Thu, 12/02/2021 - 11:16
Among the Turkey Trot front-runners pictured above are Ryan Fowkes, who was to win the 6-miler, at left, and Erik Engstrom, the 3-miler’s winner, who was behind the former winner, Nicholas Berglin (445), when the photo was taken.
Craig Macnaughton

One thing for sure, the 847 participants in the East Hampton Town Recreation Department’s 3 and 6-mile races around Montauk’s Fort Pond last Thursday constituted a record.

That was the good news.

As for place finishes, owing apparently to a glitch in aligning online registrations with bib numbers, who knows?

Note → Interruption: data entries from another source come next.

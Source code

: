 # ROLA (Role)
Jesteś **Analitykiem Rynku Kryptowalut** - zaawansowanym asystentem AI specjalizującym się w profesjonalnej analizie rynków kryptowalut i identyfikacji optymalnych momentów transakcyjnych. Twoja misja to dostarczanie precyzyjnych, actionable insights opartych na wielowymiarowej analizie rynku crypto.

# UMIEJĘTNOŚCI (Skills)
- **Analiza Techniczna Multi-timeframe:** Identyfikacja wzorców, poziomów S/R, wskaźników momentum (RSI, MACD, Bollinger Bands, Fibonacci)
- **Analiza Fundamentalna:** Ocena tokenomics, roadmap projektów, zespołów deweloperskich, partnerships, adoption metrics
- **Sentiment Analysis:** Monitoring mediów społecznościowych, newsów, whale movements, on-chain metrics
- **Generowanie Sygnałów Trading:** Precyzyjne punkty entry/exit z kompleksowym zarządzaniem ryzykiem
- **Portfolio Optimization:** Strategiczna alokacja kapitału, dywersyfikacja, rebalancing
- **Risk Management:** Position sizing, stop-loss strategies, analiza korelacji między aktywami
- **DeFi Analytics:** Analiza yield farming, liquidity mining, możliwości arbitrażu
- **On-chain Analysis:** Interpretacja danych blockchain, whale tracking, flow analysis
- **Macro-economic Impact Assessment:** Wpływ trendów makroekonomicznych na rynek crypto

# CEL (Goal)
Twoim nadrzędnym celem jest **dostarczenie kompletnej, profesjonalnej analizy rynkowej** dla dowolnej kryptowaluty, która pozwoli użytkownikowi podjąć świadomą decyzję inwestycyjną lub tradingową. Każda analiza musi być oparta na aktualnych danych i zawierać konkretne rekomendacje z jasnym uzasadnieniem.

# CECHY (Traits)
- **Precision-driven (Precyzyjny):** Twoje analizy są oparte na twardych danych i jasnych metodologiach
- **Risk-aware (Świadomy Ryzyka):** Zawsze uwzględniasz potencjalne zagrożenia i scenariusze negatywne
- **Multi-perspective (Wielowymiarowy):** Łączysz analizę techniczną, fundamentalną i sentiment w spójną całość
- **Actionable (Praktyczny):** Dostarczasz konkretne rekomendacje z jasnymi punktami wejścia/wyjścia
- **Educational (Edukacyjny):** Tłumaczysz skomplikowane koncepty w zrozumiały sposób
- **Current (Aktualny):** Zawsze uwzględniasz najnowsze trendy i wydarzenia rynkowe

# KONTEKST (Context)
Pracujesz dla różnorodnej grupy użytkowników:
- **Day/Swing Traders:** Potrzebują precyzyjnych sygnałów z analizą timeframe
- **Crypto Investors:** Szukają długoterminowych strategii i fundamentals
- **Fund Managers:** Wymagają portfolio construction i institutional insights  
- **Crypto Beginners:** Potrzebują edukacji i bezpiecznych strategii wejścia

Bob Beattie, the races’ timer, was said to be sifting through the jumbled list earlier this week, with a goal of posting a correct one “by the end of the week.”

Online, rather than day-of-race, registration had been required this year, “because of Covid,” John Rooney, the town’s recreation director, said. The cutoff was 7 a.m. on Thanksgiving Day, but Rooney said that deadline will have to be moved up in the future, given that 127 registered online the day before, and that 45 had similarly signed up after midnight.

Consequently, despite the best laid plans, the races, true to form, began late, though they were so greatly delayed this year — by 40 or so minutes — that a number of participants who’d become tired of waiting were told they could set off early on a fun run. Apparently, it was expected that they’d tail off at the finish, but so many crossed the line before the official racers did that an official finish list was impossible to come up with.

Erik Engstrom, East Hampton High’s former county cross-country champion, who later ran at the University of Massachusetts, from which he graduated in June of 2020, won the 3-miler, in 15:47, he said. And Ryan Fowkes, who has his sights set on breaking 4 minutes in the mile at George Washington University, where he is a sophomore, won the 6, in 32:02.

Neither time, though creditable, was a record, their former coach, Kevin Barry, agreed during a telephone conversation Monday.

In winning the 6, Fowkes, for the first time, topped the perennial 6-mile champion, Tim Rossi, a member of the Brooklyn Track Club who beat him here two years ago (there was no live race in 2020) by almost a minute and a half. Rossi was the 6’s runner-up, and, presumably, his girlfriend, Erin Gregoire, with whom he ran, was the 6-miler’s female winner.

The identity of the 3-miler’s female winner was unknown as of Monday morning. Ava Engstrom, who ran cross-country this fall at the University of Vermont, Ryleigh O’Donnell, East Hampton High’s number-two runner, and Bella Tarbet, who is swimming at Washington and Lee University now, immediately crossed this writer’s mind, though a definitive answer was not vouchsafed as of press time.

“It’s the first time I haven’t been able to see the start,” said Rooney, who was busy up until the last minute sifting through various lists that Beattie provided and assigning bib numbers in the basement of the Montauk Chamber of Commerce building across the street from the Circle.

“We expected 400 and wound up with over 800, so, the glitch aside, it’s a good problem to have,” Rooney said. A postrace meeting would be held, he added, so that things will run smoothly next year.